**Work instruction**: Could you print exactly the lines of the listing below, starting at the line that has "Once a node" and ending at the line that has "load-balancing pool.", and only those lines?

**Data for this exercise**:
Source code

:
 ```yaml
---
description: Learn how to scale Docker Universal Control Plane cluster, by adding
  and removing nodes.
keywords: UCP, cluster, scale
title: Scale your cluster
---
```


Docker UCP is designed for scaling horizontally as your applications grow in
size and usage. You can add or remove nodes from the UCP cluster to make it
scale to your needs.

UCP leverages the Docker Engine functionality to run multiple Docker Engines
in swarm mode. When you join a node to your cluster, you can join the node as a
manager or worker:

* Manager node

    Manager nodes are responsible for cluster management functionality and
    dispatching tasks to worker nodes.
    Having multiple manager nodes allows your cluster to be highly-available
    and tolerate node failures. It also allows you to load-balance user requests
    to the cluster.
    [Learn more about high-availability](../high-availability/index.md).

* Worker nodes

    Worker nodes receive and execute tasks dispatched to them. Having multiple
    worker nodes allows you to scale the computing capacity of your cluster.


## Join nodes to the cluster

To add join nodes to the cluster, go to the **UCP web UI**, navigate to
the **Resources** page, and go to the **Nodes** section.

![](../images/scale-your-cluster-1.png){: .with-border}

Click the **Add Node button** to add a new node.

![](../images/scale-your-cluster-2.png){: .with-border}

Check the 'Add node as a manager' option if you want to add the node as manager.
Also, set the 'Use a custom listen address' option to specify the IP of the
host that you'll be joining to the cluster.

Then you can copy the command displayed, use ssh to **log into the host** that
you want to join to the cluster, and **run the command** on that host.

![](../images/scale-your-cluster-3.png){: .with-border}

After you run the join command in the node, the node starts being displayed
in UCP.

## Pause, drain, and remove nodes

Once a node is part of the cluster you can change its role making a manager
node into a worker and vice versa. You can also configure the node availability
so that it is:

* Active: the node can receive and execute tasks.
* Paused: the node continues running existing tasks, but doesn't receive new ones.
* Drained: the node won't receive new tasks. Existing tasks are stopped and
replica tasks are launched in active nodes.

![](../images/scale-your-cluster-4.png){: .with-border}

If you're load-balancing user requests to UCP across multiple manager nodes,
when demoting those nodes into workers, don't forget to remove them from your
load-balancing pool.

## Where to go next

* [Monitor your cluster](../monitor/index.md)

**Output of the exercise**:
Once a node is part of the cluster you can change its role making a manager
node into a worker and vice versa. You can also configure the node availability
so that it is:

* Active: the node can receive and execute tasks.
* Paused: the node continues running existing tasks, but doesn't receive new ones.
* Drained: the node won't receive new tasks. Existing tasks are stopped and
replica tasks are launched in active nodes.

![](../images/scale-your-cluster-4.png){: .with-border}

If you're load-balancing user requests to UCP across multiple manager nodes,
when demoting those nodes into workers, don't forget to remove them from your
load-balancing pool.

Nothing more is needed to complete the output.